The above description is only an application example of the present invention, and does not limit the range of applicable samples to be tested. The parts that can be measured by the present invention need not be exhausted here, and any modifications, equivalent replacements, improvements, etc. made within the spirit and principles of the present invention shall be included within the protection scope of the present invention.

Claims (5)

1. the velocity of sound and attenuation coefficient integrated detection method in a kind of polymer, which is characterized in that include the following steps：

(1) ultrasonic probe face sample to be tested is emitted into ultrasonic wave；

(2) reflection echo for acquiring sample upper and lower surface, seeks the amplitude spectrum of reflection echo, the sample face ultrasonic probe Side is defined as upper surface, back to side be lower surface；

(3) according to the obtained amplitude spectrum of reflection echo, acquire the ultrasonic propagation velocity of sample to be tested, the thickness of sample and The attenuation coefficient of sample.

2. the velocity of sound and attenuation coefficient integrated detection method in polymer according to claim 1, which is characterized in that step (3) it in, specifically includes：

(3-1) seeks logarithm to obtained amplitude spectrum H (f)；WhereinU₁It (f) is the frequency of upper surface reflection echo Spectrum, U₂It (f) is the frequency spectrum of lower surface reflection echo；

(3-2) seeks the logarithm of the amplitude spectrum of reflection echo and the relational graph of frequency f, and carries out linear fit to it and obtain linearly Function relation figure；Wherein, f is discrete frequency；

The vertical axis intercept D for the linear functional relation figure that (3-3) is sought seeks ultrasonic wave in sample to be tested according to the following formula Spread speed c：

Z=ρ c

D=lnK

In above-mentioned formula：Z₀The acoustic impedance of medium between sample to be tested upper surface and ultrasonic probe, Z are the sound of sample to be tested Impedance, ρ are the density of sample to be tested, and c is spread speed of the ultrasonic wave in sample to be tested；

(3-4), the thickness x of sample is calculated by time difference Δ t of upper and lower surface reflection echo, and expression formula is as follows：

X=c × Δ t/2

The slope k for the linear functional relation figure that (3-5) is sought, according to k=-2mx α ÷ f_c, acquire attenuation coefficient α；Wherein m =0.115 is converted into the coefficient of Np/cm, f for attenuation coefficient unit by dB/cm_cFor the centre frequency of ultrasonic probe.

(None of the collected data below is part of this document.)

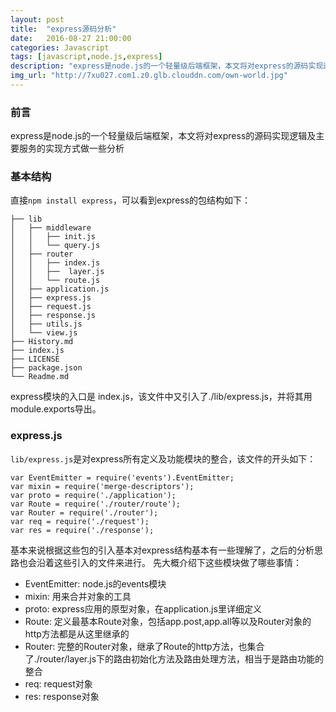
 ```yaml
---
layout: post
title:  "express源码分析"
date:   2016-08-27 21:00:00
categories: Javascript
tags: [javascript,node.js,express]
description: "express是node.js的一个轻量级后端框架，本文将对express的源码实现逻辑及主要服务的实现方式做一些分析"
img_url: "http://7xu027.com1.z0.glb.clouddn.com/own-world.jpg"
---
```


### 前言

express是node.js的一个轻量级后端框架，本文将对express的源码实现逻辑及主要服务的实现方式做一些分析

<!-- more -->

### 基本结构

直接`npm install express`，可以看到express的包结构如下：

    ├── lib
    │   ├── middleware
    │   │   ├── init.js
    │   │   └── query.js
    │   ├── router
    │   │   ├── index.js
    │   │   ├──  layer.js
    │   │   └── route.js
    │   ├── application.js
    │   ├── express.js
    │   ├── request.js
    │   ├── response.js
    │   ├── utils.js
    │   └── view.js
    ├── History.md
    ├── index.js
    ├── LICENSE
    ├── package.json
    └── Readme.md

express模块的入口是 index.js，该文件中又引入了./lib/express.js，并将其用module.exports导出。

### express.js
`lib/express.js`是对express所有定义及功能模块的整合，该文件的开头如下：


    var EventEmitter = require('events').EventEmitter;
    var mixin = require('merge-descriptors');
    var proto = require('./application');
    var Route = require('./router/route');
    var Router = require('./router');
    var req = require('./request');
    var res = require('./response');

基本来说根据这些包的引入基本对express结构基本有一些理解了，之后的分析思路也会沿着这些引入的文件来进行。
先大概介绍下这些模块做了哪些事情：

+ EventEmitter: node.js的events模块
+ mixin: 用来合并对象的工具
+ proto: express应用的原型对象，在application.js里详细定义
+ Route: 定义最基本Route对象，包括app.post,app.all等以及Router对象的http方法都是从这里继承的
+ Router: 完整的Router对象，继承了Route的http方法，也集合了./router/layer.js下的路由初始化方法及路由处理方法，相当于是路由功能的整合
+ req: request对象
+ res: response对象


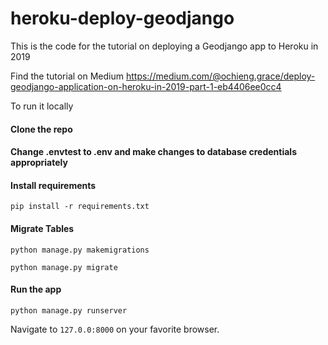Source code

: # heroku-deploy-geodjango
This is the code for the tutorial on deploying a Geodjango app to Heroku in 2019

Find the tutorial on Medium https://medium.com/@ochieng.grace/deploy-geodjango-application-on-heroku-in-2019-part-1-eb4406ee0cc4

To run it locally

#### Clone the repo

#### Change .envtest to .env and make changes to database credentials appropriately

#### Install requirements

```pip install -r requirements.txt```

#### Migrate Tables

```python manage.py makemigrations```

```python manage.py migrate```

#### Run the app

```python manage.py runserver```

Navigate to `127.0.0:8000` on your favorite browser.
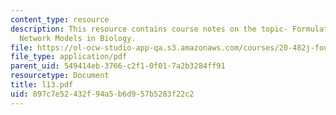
 ```yaml
---
content_type: resource
description: This resource contains course notes on the topic- Formulating and Simulating
  Network Models in Biology.
file: https://ol-ocw-studio-app-qa.s3.amazonaws.com/courses/20-482j-foundations-of-algorithms-and-computational-techniques-in-systems-biology-spring-2006/897c7e52432f94a5b6d957b5283f22c2_l13.pdf
file_type: application/pdf
parent_uid: 549414eb-3766-c2f1-0f01-7a2b3284ff91
resourcetype: Document
title: l13.pdf
uid: 897c7e52-432f-94a5-b6d9-57b5283f22c2
---
```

3. the velocity of sound and attenuation coefficient integrated detection method in polymer according to claim 2, which is characterized in that described Sample is offline sample, and the sample is placed in dielectric fluid before detection, and when detection, the ultrasonic probe is impregnated in the medium In liquid, the Z₀For the acoustic impedance of dielectric fluid.

4. the velocity of sound and attenuation coefficient integrated detection method in polymer according to claim 2, which is characterized in that described Sample is on-line sample, and the ultrasonic probe is close to the die cavity side wall on the outside of on-line sample, the Z₀For the die cavity side wall Acoustic impedance.

5. the velocity of sound and attenuation coefficient integrated detection method in polymer according to claim 1 or 2, which is characterized in that The sample to be tested is the polymer articles of surfacing.